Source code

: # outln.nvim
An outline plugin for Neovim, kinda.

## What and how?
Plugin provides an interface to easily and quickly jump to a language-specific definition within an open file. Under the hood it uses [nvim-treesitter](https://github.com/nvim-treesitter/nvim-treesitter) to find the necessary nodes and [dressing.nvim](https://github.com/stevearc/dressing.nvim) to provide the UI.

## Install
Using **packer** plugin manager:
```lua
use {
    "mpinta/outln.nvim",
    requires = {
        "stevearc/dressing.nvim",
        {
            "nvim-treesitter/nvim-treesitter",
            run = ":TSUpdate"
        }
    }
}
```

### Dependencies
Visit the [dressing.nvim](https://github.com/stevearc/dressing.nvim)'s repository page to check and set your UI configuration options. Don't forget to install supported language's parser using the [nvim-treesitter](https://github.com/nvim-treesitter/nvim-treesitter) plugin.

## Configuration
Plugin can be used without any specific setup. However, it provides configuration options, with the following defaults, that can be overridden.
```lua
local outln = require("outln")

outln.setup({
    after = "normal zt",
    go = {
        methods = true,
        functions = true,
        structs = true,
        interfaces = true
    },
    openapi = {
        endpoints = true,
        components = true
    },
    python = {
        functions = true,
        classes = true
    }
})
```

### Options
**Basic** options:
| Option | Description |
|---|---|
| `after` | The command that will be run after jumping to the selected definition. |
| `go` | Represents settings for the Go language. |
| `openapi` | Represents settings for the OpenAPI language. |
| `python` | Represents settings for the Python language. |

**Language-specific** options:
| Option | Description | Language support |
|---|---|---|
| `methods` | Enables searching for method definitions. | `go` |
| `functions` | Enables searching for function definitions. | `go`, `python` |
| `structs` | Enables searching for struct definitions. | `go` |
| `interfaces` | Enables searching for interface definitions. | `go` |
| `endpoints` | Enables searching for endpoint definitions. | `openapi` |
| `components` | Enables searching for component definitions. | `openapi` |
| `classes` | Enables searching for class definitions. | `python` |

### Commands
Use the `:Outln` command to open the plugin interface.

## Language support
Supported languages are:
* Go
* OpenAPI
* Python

____

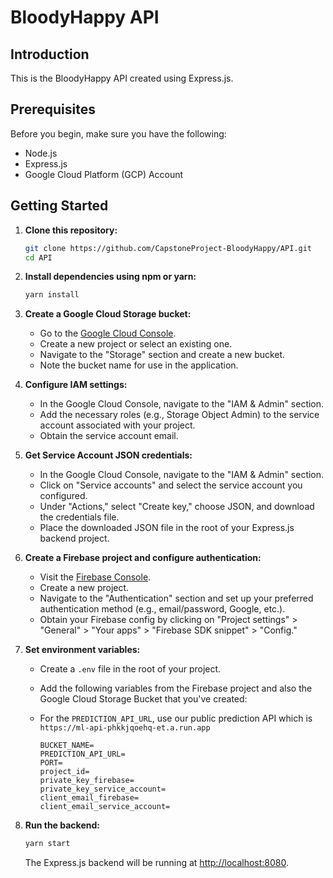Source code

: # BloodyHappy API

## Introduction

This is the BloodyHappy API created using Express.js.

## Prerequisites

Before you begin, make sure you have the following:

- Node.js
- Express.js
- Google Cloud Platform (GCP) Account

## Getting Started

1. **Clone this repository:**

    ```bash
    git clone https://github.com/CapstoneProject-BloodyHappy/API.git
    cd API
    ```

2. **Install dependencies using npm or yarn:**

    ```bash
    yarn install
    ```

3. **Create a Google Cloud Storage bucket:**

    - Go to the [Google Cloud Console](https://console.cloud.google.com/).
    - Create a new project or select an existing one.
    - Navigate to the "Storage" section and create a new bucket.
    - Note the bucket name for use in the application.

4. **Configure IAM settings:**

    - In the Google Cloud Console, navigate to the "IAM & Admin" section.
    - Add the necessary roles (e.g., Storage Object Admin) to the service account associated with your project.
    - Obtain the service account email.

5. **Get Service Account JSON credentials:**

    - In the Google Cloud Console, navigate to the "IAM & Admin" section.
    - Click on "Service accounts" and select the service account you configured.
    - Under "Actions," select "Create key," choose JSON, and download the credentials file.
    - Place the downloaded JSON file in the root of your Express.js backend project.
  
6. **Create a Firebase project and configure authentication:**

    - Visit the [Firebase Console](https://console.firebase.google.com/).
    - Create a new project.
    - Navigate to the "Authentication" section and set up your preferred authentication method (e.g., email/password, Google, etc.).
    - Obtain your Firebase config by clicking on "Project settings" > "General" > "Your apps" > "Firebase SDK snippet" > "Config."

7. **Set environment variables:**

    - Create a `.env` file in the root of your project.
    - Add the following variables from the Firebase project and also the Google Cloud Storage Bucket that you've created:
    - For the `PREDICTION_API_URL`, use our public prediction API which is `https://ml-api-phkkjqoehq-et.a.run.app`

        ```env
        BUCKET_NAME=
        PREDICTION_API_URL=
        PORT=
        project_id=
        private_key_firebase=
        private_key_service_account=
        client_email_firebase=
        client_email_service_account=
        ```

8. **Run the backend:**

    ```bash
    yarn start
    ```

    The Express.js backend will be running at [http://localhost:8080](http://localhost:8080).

____

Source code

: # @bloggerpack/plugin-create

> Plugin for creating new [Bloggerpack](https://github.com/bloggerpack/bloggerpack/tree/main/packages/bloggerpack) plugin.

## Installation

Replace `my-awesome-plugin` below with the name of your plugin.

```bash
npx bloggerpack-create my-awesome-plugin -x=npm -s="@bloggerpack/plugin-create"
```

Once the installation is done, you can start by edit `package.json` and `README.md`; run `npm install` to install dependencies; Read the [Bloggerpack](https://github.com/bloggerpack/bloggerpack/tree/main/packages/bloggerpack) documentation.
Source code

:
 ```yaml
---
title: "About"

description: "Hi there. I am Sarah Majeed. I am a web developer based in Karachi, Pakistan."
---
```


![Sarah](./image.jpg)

____

◆ What this task involves
Where does the string "Represents" appear in the records above? Return every line that holds it.

◆ Response to this task
| `go` | Represents settings for the Go language. |
| `openapi` | Represents settings for the OpenAPI language. |
| `python` | Represents settings for the Python language. |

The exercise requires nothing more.